Then I got thrown into the dunk tank of MIT freshman year, and trying to remember what I wanted to learn freshman year, or what I learned at all, is remarkably difficult. And although sometimes I flip through my old notes01 except the ones from freshman fall, pretty sure i literally burned those...oops from some of the first classes I took here, and feel flashes of recognition as the concepts vaguely take shape in my mind, but some of them still seem beyond my grasp.

What is learning? What did I learn here? It feels like there’s a cloud of information in my brain that’s impossible to touch, but will suddenly materialize when I need it to. But sitting here, writing this blog post, and trying to name what exactly I gained from MIT is **much harder than I thought it would be.
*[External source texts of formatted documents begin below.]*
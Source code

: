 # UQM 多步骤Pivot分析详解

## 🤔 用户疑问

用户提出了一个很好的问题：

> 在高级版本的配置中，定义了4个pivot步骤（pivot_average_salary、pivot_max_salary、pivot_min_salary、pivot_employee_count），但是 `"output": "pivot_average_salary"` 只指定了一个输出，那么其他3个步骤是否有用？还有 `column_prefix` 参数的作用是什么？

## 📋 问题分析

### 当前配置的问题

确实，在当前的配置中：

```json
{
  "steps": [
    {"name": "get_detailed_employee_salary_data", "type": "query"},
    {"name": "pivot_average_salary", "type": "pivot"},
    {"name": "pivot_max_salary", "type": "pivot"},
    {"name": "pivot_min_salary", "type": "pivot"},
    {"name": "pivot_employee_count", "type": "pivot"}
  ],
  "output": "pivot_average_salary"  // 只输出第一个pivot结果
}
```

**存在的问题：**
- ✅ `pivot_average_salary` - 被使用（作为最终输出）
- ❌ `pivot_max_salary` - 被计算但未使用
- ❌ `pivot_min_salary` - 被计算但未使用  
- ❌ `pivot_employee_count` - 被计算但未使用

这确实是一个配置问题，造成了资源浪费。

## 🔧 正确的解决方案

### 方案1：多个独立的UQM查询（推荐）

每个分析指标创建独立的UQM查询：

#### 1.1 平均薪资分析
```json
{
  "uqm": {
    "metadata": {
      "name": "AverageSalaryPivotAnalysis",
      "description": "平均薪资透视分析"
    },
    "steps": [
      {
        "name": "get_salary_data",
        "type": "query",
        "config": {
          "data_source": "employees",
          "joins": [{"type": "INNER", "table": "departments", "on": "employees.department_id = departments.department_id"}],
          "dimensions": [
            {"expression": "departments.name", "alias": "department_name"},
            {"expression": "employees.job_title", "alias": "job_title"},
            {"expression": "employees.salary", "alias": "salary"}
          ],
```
I’m not sure if this is a common sentiment. Some part of me feels like it might be, because I saw this confession and people resonating with it pretty recently.

mit confession

this is so relatable

But sometimes, I also look at my friends who are physicists or mechanical engineers, and watch them solving insane multivariable differentials like it’s nothing, or building an entire thing just from scratch, and I start to wonder if I’ve really just forgotten everything I’ve ever learned, or if it’ll present itself in a different way.

I do think one thing that MIT has provided me with is a broadened scope of my chosen field. I know a lot more things about computer science now. It’s sort of like I have a toolbox and I know there are a bunch of tools in it; I would be able to select the correct tool to solve a complicated problem from it, but I might have to search the manual for how to use the tool. I suppose this is also learning, but it feels…different.

I am also objectively a lot better prepared to be a working adult in a software or a research position. I have learned a lot about how to do work, how to use different programming languages and IDEs and tools, and how to convey my ideas succinctly and thoughtfully, but it still feels like I don’t enough to solve complicated problems. I chickened out of – or did poorly – in most of the very computational classes here, which is maybe why I feel this way.

I don’t feel smarter after going here, although I know that I objectively am. I think that I thought that after graduating, I’d know everything there was to know about my field. I would be an expert that people could turn to to ask complicated, high-level questions. But I don’t feel like that person. I think the only thing I know now is that I know very little, and that MIT was almost just a taste test.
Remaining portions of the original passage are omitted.